Government figures show 1,335 'Ukrainian households' have registered as homeless in the UK since the war began in late February but ministers and charities have issued a warning that this number could increase sharply within months.

Analysis by the Labour Party, the Liberal Democrats and children’s charity Barnardo’s found that, based on feedback from hosts, between 15,000 and 21,000 Ukrainians could be homeless by the winter, rising to more than 50,000 by mid-2023, The Guardian reported.

Hosting organisation Refugees at Home says the figure could be even higher due to the effect of the cost-of-living crisis on households’ ability to help others.

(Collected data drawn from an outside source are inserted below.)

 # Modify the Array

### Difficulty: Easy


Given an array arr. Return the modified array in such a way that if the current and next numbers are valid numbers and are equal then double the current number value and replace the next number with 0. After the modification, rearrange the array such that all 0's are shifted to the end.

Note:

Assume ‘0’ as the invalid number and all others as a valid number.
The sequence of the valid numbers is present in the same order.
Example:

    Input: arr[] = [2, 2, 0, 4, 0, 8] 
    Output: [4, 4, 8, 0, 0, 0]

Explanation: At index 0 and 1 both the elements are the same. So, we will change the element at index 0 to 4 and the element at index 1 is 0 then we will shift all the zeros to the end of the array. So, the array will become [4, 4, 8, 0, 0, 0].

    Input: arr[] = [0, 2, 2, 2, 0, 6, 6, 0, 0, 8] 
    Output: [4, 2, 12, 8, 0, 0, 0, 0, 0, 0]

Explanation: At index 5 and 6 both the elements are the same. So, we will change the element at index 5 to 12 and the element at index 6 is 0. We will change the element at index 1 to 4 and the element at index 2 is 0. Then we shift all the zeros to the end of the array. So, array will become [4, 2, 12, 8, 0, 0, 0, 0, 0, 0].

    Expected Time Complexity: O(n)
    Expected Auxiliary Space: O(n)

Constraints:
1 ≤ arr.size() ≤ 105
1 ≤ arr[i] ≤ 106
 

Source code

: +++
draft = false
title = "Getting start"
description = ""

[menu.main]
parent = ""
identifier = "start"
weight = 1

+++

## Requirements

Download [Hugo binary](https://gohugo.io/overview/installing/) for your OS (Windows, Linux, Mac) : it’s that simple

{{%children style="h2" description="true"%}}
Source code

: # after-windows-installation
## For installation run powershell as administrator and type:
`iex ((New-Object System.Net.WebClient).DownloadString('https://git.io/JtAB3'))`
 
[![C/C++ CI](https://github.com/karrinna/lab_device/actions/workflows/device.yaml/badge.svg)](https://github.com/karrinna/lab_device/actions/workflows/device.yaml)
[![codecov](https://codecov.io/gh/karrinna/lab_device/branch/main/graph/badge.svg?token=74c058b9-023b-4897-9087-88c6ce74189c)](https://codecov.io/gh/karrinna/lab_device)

When reports of the breakdown of placements began to circulate in June, the charity’s executive director Lauren Scott told The National she was “frustrated and saddened but not surprised” and believed the situation would get a lot worse once the “hosting honeymoon” phase ends.

The first six-month period expires at the end of September amid a dearth of new hosts, despite an estimated 4,000 to 5,000 Ukrainians arriving in the UK each week.

In a survey of Homes for Ukraine sponsors carried out by the Office for National Statistics (ONS) last month, nearly a quarter of respondents said they wanted to host refugees for six months or fewer.

While a large majority said they would like to continue hosting for longer than that minimum period, many raised concerns that the government’s monthly stipend was not going to cover rising energy and food bills.

The survey found nearly one in 10 sponsors said the rising cost of living “very much” affected their ability to provide support and almost all hosts said they regularly provided some form of support beyond accommodation.

Given Britain's nationwide housing shortage and the 9,500-plus Afghan refugees still living in hotels one year after arriving in the UK, charities have been sounding the alarm over the availability of long-term accommodation for Ukrainians once their initial host period ends.

Refugees Minister Lord Harrington last week said monthly payments to UK hosts should double after six months to £700 but the Treasury has so far refused.

The ONS said nearly half the Ukrainians who have come to the UK have found employment but responses revealed that many others were struggling to find jobs because their qualifications are not recognised in the UK and their language skills are limited.

On Tuesday, Home Secretary Priti Patel called on landlords to help house the thousands of Afghan refugees who have yet to be permanently housed by the government. Writing in The Times, she urged landlords to come forward with suitable homes.

A much smaller number of Afghans arrived last year compared to Ukrainians this year but the lack of progress on housing is regarded by some as a worrying indicator of what lies ahead should the Homes for Ukraine scheme collapse.

Founder of Vigil for Visas, a support group for Ukrainians applying for visas to the UK, said the government should be providing financial support to sponsors for three years, the same length of time given to Ukrainian refugees.

“The government’s commitment was for three years, not six months, so there needs to be a longer-term game-plan that doesn’t squander the goodwill of so many,” Kitty Hamilton said.

Increasing tension and blame-shifting between Westminster and local authorities may yet exacerbate the worrying spectre of homelessness among Ukrainians in the UK.

A government representative said councils “have a duty to ensure families are not left without a roof over their head”. The government was working closely with councils to ensure Ukrainians have access to suitable housing if they decide to move on, the official said.

“We’ve provided them with £10,500 per person to cover costs, with access to a rematching service to find a new sponsor in the rare case of a sponsorship breakdown," the representative said. "We have already acted to make sure the £350 thank-you payments are exempt from tax, and continue to monitor and review the support provided.”